Trump and Republicans in Congress could have chosen to pursue policies that would have improved the lives of their supporters. But the tea party’s contempt for policymaking carried over into the Trump administration; the GOP couldn’t even be bothered to assemble a platform at this year’s convention. Although the tea party claimed that its most sacred principle was fiscal conservatism, Trump’s supporters raised no objections when budget deficits grew by nearly $4 trillion during his term. And despite the administration’s shameful failure to contain the pandemic that by now has killed about 270,000 Americans, conservatives increasingly are drawn to the grotesque QAnon conspiracy theory that portrays Trump as a surpassingly competent leader locked in apocalyptic struggle with child-devouring, Satan-worshiping Democrats.
Even once Trump is gone, this pattern seems likely to persist. The current dominant impulse in the GOP would appear to be stopping a significant amount of governing as a means to stop real and perceived loss of power by Republican constituencies as well as part of a mythical quest to restore a glorious past that never existed in the first place.
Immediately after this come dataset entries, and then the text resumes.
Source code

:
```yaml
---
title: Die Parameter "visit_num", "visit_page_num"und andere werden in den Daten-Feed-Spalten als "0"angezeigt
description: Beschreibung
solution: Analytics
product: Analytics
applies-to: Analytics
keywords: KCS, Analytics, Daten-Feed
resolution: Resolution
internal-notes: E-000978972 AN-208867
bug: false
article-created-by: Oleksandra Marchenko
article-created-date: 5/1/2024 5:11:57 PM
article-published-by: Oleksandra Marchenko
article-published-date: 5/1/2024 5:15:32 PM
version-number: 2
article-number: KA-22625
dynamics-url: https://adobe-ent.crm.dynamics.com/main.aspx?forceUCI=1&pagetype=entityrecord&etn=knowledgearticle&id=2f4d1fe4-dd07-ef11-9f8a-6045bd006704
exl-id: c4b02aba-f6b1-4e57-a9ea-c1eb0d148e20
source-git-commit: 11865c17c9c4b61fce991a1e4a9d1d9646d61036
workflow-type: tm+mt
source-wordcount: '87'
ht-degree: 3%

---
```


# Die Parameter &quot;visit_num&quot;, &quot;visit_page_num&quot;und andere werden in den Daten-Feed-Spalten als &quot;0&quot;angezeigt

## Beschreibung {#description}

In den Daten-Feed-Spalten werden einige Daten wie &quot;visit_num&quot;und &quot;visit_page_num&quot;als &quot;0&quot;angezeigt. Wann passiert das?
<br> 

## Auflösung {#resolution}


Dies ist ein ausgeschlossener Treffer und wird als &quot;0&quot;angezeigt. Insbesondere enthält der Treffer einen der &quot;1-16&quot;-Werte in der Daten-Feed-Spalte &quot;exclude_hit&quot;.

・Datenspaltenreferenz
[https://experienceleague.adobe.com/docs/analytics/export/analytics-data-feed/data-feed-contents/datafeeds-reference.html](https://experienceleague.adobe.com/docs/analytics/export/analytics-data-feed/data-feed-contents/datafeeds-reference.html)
As per Kabaservice’s concluding point, this surely is not sustainable indefinitely. Either some confluence of outcomes may allow Democrats to capture the whole of the federal government, and perhaps engage in some meaningful reforms. And/or demographic shifts (say, in Texas) will undercut the current institutional constellation that is empowering Republicans and lead to them seeking to change their approach to competition as a means of self-preservation.
The unnerving part, however, is that none of this is likely to happen soon.
Worse, another possibility is that a real crisis will emerge that pushed the whole system into collapse.